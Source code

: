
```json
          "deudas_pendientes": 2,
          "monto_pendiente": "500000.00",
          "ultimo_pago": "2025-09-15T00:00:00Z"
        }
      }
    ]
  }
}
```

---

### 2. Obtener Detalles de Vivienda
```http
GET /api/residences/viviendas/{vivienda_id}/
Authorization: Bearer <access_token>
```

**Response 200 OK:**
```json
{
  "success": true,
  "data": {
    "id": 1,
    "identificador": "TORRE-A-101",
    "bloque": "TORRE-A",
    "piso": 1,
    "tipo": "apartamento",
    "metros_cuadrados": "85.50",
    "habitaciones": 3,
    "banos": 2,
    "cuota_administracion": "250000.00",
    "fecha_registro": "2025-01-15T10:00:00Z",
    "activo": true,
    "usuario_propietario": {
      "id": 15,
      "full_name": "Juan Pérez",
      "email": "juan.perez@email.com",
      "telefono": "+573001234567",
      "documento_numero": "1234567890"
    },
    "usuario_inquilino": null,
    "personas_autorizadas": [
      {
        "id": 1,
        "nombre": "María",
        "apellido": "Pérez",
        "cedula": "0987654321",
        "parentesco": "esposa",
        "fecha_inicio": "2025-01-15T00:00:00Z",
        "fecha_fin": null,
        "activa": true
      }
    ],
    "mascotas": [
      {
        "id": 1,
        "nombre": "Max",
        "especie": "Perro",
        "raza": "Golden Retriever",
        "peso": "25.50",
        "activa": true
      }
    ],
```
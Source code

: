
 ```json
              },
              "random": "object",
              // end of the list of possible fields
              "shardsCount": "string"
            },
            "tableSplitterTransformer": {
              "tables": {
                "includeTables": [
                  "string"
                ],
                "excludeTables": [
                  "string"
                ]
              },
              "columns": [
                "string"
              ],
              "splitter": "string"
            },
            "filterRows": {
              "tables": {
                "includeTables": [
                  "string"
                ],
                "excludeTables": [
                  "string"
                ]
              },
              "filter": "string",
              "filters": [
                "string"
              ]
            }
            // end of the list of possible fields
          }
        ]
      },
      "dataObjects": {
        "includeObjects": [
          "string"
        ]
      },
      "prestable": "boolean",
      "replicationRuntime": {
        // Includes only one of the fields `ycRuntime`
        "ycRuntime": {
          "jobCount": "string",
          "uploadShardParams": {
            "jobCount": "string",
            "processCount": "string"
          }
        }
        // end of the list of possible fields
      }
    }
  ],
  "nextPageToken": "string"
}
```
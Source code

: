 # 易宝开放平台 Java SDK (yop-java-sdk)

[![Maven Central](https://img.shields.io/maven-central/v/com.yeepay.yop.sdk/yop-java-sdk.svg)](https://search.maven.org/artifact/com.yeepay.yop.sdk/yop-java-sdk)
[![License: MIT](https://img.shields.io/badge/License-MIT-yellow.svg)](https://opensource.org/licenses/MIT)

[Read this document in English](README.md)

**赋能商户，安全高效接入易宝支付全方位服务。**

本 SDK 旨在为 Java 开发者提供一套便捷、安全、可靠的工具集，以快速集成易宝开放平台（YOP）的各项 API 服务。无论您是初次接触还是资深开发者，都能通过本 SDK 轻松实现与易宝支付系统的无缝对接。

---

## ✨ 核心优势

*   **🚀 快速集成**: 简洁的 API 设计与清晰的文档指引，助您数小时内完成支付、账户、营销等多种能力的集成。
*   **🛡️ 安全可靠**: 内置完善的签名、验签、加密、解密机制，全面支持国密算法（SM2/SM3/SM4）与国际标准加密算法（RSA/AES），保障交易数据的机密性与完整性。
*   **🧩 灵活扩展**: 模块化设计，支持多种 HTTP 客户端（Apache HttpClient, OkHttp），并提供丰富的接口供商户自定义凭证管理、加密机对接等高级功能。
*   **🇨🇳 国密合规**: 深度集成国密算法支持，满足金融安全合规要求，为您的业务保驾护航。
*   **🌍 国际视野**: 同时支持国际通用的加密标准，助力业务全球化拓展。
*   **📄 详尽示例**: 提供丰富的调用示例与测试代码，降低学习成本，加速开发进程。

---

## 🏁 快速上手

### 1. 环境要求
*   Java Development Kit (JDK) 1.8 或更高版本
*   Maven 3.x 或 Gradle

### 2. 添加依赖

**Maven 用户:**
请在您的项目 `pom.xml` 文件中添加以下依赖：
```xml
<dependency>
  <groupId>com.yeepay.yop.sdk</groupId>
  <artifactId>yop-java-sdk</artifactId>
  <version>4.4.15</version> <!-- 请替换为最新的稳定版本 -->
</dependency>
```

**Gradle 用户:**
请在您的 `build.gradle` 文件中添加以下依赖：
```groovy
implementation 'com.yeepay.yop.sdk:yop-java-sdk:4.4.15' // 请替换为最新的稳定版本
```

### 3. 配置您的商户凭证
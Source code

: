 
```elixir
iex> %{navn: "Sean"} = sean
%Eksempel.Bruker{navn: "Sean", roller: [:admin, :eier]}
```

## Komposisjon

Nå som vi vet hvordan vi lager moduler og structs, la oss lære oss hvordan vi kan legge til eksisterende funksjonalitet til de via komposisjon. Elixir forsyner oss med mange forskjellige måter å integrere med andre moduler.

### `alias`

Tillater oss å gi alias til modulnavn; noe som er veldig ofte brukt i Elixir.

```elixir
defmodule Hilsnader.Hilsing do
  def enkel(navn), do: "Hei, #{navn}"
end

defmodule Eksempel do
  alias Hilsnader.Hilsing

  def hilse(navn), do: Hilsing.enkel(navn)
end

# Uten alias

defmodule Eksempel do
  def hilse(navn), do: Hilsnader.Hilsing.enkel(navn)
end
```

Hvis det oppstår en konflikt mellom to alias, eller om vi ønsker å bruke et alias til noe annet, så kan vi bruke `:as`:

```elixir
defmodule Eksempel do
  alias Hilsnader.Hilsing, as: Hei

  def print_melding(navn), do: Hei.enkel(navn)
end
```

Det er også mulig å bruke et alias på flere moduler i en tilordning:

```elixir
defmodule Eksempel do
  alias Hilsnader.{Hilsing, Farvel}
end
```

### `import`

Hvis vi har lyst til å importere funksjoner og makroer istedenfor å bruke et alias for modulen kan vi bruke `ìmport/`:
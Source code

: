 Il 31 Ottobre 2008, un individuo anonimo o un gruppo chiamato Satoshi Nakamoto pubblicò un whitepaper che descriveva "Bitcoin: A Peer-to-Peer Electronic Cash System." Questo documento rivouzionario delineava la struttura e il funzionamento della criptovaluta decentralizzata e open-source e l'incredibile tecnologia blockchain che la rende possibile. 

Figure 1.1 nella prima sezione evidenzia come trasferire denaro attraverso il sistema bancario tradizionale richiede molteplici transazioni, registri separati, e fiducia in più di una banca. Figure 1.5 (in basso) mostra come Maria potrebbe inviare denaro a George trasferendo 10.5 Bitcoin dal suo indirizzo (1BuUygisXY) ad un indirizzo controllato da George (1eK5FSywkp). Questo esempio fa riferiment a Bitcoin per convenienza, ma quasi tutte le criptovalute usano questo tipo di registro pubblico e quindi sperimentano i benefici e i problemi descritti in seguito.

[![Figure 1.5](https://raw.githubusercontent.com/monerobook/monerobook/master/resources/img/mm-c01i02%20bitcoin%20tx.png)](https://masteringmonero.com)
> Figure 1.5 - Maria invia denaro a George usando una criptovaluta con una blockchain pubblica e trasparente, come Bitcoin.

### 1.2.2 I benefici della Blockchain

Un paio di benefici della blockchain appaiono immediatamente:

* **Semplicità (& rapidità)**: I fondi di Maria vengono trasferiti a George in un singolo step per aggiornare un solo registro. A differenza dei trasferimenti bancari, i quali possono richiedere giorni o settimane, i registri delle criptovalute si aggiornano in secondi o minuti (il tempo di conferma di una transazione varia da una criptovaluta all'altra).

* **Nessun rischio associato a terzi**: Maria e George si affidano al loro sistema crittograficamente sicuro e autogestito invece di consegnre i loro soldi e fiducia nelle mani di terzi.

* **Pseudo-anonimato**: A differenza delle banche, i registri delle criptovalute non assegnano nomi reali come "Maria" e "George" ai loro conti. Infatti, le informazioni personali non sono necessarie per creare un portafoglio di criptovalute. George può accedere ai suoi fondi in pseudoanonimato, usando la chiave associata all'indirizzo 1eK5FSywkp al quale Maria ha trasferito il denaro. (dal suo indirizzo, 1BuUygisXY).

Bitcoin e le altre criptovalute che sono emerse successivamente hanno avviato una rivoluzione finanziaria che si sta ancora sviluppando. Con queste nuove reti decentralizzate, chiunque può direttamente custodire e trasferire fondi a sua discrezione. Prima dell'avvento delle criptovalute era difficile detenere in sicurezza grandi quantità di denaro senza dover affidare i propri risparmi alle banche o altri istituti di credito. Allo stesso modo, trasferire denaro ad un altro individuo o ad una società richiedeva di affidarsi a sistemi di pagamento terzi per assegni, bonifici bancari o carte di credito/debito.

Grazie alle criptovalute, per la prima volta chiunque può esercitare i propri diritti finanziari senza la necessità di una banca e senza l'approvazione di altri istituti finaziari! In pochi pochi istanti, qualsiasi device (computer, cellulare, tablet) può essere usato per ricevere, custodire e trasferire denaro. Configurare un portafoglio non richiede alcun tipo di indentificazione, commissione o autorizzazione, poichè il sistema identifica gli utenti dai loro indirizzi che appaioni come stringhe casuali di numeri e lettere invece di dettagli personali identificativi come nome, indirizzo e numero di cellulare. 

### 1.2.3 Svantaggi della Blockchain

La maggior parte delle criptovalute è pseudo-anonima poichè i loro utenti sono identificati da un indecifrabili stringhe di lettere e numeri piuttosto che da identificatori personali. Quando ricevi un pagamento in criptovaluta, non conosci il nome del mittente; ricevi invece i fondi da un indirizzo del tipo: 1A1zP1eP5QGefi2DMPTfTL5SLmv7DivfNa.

EXERCISE ▸ Pull each line holding "possible" out of the listing.

SOLUTION FOR THIS PROBLEM ▸
              // end of the list of possible fields
            // end of the list of possible fields
        // end of the list of possible fields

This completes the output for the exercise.